Below are the entries; give again exactly the lines from the one mentioning "Manually registering plugins" through the one mentioning "## There is No Shop on Context", inclusive.

◆ Records from a dataset
▼
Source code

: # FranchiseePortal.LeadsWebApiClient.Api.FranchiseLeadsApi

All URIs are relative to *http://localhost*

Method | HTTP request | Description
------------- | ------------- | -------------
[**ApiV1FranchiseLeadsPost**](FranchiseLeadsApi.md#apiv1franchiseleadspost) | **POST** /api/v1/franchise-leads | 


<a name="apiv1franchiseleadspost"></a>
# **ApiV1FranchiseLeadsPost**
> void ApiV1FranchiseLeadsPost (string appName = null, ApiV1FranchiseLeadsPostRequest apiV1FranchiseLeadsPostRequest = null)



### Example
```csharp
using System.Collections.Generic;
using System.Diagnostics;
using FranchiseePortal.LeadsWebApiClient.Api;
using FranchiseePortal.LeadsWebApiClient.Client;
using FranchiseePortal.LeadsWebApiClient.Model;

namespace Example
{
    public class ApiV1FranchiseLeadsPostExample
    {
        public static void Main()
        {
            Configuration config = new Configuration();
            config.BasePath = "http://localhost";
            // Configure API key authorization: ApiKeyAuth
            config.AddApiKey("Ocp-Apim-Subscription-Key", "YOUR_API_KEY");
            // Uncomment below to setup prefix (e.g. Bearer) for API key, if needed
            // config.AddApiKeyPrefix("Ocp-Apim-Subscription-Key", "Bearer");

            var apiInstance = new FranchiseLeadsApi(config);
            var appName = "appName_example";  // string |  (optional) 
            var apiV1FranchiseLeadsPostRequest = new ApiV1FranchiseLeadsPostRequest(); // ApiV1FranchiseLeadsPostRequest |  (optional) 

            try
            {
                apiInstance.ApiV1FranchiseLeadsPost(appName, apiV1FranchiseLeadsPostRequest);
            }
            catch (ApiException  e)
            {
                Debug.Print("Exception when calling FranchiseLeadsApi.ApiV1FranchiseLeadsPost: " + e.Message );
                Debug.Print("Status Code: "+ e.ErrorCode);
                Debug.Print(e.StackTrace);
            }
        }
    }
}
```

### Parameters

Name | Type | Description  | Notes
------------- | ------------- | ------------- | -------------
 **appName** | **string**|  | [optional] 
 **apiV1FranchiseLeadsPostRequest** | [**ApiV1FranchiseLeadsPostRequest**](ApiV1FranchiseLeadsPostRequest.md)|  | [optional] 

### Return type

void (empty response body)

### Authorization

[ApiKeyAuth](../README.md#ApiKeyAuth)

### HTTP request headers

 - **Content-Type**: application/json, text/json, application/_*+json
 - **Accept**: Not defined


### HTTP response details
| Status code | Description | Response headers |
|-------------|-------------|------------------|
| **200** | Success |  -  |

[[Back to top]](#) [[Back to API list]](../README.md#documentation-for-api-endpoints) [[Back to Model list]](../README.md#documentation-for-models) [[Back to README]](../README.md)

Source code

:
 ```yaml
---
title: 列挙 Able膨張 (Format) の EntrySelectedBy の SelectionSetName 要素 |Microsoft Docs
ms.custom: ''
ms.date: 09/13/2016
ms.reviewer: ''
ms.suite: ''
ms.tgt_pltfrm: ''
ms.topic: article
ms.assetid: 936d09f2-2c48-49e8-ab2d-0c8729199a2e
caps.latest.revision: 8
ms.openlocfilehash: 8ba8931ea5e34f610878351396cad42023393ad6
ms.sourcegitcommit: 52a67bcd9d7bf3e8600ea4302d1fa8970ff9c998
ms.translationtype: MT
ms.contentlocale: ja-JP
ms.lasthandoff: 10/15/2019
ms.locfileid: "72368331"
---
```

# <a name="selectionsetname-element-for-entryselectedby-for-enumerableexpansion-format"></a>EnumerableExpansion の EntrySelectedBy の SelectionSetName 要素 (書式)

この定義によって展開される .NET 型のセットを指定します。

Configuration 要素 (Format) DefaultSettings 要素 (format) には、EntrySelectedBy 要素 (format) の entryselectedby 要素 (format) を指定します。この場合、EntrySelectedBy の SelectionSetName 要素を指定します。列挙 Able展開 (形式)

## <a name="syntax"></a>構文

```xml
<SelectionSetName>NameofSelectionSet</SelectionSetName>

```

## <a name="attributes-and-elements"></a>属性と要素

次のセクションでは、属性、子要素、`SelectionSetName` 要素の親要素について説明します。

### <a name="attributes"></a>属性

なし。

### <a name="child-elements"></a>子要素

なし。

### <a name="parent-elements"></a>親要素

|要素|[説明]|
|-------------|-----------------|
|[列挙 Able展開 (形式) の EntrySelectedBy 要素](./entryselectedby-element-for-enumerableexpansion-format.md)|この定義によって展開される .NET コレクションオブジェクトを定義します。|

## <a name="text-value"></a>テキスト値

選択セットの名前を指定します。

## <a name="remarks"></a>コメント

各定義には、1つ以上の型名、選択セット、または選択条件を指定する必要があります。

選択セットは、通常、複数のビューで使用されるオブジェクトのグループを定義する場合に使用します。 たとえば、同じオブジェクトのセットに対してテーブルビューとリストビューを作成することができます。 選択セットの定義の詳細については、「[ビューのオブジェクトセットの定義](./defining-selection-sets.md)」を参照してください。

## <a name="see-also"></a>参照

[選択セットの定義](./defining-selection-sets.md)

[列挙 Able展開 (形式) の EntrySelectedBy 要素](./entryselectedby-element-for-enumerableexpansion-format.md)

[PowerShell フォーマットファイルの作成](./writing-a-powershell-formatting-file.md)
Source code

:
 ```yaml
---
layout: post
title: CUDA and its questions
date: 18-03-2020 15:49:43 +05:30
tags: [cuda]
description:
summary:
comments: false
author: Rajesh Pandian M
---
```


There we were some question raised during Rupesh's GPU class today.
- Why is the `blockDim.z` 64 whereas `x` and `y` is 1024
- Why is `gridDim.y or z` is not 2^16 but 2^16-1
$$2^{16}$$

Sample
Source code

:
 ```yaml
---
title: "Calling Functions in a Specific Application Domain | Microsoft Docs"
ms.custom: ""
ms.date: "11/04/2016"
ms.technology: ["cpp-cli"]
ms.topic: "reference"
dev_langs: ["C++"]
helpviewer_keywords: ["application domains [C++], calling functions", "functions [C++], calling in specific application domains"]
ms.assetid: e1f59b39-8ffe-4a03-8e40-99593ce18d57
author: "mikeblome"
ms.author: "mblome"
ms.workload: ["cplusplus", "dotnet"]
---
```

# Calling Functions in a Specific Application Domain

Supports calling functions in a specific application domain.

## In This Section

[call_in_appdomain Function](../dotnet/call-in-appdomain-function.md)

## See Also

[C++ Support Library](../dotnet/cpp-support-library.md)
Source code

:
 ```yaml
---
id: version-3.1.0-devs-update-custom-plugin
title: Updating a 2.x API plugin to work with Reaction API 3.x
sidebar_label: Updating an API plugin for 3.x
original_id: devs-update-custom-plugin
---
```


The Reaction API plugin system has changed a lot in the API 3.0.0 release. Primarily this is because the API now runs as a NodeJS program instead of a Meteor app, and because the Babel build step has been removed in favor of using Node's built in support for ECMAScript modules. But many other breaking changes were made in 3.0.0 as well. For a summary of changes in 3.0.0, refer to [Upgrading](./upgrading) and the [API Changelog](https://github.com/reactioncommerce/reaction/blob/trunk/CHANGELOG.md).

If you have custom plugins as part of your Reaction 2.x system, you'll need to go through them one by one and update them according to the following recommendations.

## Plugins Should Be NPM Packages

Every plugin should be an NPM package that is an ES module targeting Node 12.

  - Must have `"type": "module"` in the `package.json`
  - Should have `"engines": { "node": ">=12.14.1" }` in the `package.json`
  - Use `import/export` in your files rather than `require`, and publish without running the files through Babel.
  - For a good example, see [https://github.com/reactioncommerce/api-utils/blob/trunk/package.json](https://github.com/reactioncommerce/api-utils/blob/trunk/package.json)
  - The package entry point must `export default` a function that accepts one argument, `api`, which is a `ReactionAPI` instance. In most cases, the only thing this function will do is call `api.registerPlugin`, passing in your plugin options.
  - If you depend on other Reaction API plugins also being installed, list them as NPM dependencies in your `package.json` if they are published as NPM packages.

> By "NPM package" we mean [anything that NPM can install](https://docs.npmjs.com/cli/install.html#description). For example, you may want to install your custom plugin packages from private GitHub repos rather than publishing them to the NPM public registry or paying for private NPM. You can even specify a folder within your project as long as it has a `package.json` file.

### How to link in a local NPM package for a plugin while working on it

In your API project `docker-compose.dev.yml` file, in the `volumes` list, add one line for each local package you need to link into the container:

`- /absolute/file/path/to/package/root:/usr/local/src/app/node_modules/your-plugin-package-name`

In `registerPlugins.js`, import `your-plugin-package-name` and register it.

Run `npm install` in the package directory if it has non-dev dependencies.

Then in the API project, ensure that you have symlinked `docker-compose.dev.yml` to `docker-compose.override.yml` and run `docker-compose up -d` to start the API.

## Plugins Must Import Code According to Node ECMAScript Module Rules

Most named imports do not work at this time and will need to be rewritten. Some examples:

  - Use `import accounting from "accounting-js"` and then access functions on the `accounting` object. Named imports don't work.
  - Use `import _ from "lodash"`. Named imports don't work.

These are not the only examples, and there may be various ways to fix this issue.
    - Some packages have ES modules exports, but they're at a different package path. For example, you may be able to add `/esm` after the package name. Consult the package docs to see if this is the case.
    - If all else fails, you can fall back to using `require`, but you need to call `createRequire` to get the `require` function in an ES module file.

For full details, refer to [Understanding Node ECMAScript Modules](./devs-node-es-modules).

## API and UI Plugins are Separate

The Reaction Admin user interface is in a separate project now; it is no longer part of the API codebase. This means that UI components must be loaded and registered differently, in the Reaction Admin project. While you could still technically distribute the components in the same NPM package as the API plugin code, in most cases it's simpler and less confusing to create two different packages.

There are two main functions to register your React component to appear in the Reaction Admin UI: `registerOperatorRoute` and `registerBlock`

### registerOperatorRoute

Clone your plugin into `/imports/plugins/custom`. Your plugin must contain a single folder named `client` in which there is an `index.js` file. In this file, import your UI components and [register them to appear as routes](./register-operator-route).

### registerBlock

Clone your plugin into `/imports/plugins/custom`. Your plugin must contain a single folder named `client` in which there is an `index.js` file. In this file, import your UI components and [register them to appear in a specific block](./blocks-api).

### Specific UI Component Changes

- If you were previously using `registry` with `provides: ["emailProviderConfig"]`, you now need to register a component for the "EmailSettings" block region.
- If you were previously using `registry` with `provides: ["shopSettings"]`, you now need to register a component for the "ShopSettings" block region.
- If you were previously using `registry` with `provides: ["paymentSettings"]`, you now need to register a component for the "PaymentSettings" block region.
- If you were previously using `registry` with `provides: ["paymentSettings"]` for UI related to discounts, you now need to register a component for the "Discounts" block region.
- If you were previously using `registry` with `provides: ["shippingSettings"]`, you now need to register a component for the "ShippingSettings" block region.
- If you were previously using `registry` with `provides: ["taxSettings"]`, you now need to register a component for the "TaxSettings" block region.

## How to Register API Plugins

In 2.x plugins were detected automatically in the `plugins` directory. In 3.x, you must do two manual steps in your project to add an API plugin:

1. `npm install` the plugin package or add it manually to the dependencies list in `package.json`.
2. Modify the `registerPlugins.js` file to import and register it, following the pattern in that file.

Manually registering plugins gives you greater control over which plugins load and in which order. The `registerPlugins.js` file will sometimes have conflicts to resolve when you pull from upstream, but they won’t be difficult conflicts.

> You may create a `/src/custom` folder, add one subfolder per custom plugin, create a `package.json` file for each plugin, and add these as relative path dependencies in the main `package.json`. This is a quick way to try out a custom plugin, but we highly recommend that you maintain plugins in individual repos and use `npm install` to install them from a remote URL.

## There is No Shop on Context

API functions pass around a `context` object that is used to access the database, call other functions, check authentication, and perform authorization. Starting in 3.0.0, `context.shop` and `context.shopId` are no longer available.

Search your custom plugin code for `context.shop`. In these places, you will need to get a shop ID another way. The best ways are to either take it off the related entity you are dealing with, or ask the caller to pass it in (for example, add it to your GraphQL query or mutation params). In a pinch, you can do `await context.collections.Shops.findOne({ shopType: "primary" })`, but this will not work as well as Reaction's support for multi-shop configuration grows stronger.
▲
◆ Answer for the task
Manually registering plugins gives you greater control over which plugins load and in which order. The `registerPlugins.js` file will sometimes have conflicts to resolve when you pull from upstream, but they won’t be difficult conflicts.

> You may create a `/src/custom` folder, add one subfolder per custom plugin, create a `package.json` file for each plugin, and add these as relative path dependencies in the main `package.json`. This is a quick way to try out a custom plugin, but we highly recommend that you maintain plugins in individual repos and use `npm install` to install them from a remote URL.

## There is No Shop on Context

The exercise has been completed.